Nth Magical Number

The problem asks for the nth magical number, divisible by either a or b. By leveraging binary search, you can narrow down the solution space efficiently. The approach avoids brute force and scales well even with large n values.

Problem Statement

A number is magical if it is divisible by either a or b. Given integers n, a, and b, you need to return the nth magical number, modulo 10^9 + 7. The value of n can be as large as 10^9, so an efficient approach is necessary.

To find the nth magical number, one must calculate the count of magical numbers up to a certain value and use binary search to narrow down the valid range. The answer should be returned modulo 10^9 + 7 due to potentially large results.

Examples

Example 1

Input: n = 1, a = 2, b = 3

Output: 2

Example details omitted.

Example 2

Input: n = 4, a = 2, b = 3

Output: 6

Example details omitted.

Constraints

• 1 <= n <= 109
• 2 <= a, b <= 4 * 104

Solution Approach

Binary Search Approach

We can use binary search over the range of possible magical numbers. The main idea is to check how many magical numbers exist below a certain value by counting those divisible by a and b. The binary search helps efficiently hone in on the nth magical number.

Counting Magical Numbers

For a given value, we calculate how many numbers are divisible by a or b using the inclusion-exclusion principle. The number of magical numbers below a value x can be determined by counting multiples of a, multiples of b, and subtracting the overlap (multiples of both a and b).

Modulo Operation

Since the result could be very large, we return the nth magical number modulo 10^9 + 7. This ensures that we stay within manageable number sizes while avoiding overflow.

Complexity Analysis

Metric	Value
Time	Depends on the final approach
Space	Depends on the final approach

The time complexity is O(log(max(n, a*b))) due to the binary search over the possible range. The space complexity is O(1) as we only use a few variables to perform the binary search and counting operations.

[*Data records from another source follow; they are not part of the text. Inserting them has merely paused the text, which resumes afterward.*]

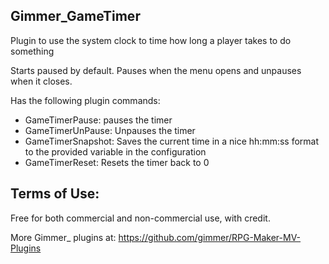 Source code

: ## Gimmer_GameTimer

Plugin to use the system clock to time how long a player takes to do something

Starts paused by default.
Pauses when the menu opens and unpauses when it closes.

Has the following plugin commands:
* GameTimerPause: pauses the timer
* GameTimerUnPause: Unpauses the timer
* GameTimerSnapshot: Saves the current time in a nice hh:mm:ss format to the provided variable in the configuration
* GameTimerReset: Resets the timer back to 0

## Terms of Use:

Free for both commercial and non-commercial use, with credit.

More Gimmer_ plugins at: https://github.com/gimmer/RPG-Maker-MV-Plugins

What Interviewers Usually Probe

• The candidate demonstrates understanding of binary search and inclusion-exclusion principles.
• The candidate can efficiently handle large inputs and avoid brute force solutions.
• The candidate successfully uses modulo arithmetic to prevent overflow in large numbers.

Common Pitfalls or Variants

Common pitfalls

• Forgetting to handle large values with modulo operation, causing overflow.
• Misapplying the inclusion-exclusion principle when counting multiples of a and b.
• Using a brute force solution that will not scale well with the input size.

Follow-up variants

• What if n is extremely large, and we need to handle the computation efficiently?
• What if a and b are very large numbers? How does this affect the binary search range?
• Can this problem be solved with a greedy approach instead of binary search?

FAQ

What is the primary pattern used to solve the Nth Magical Number problem?

The primary pattern used is binary search over the valid answer space, combined with counting magical numbers through inclusion-exclusion.

How can I avoid overflow when dealing with large numbers in this problem?

You should apply modulo 10^9 + 7 throughout your calculations to prevent overflow and return a manageable result.

What is the time complexity of the binary search solution for the Nth Magical Number problem?

The time complexity is O(log(max(n, a*b))) due to the binary search over the range of possible magical numbers.

Can this problem be solved without binary search?

While binary search is the most efficient method, solving this problem with a brute force approach is not feasible for large inputs due to time constraints.

What is the inclusion-exclusion principle in the context of this problem?

Inclusion-exclusion helps count how many numbers are divisible by a or b by adding the multiples of a and b, and subtracting the multiples of both a and b to avoid double-counting.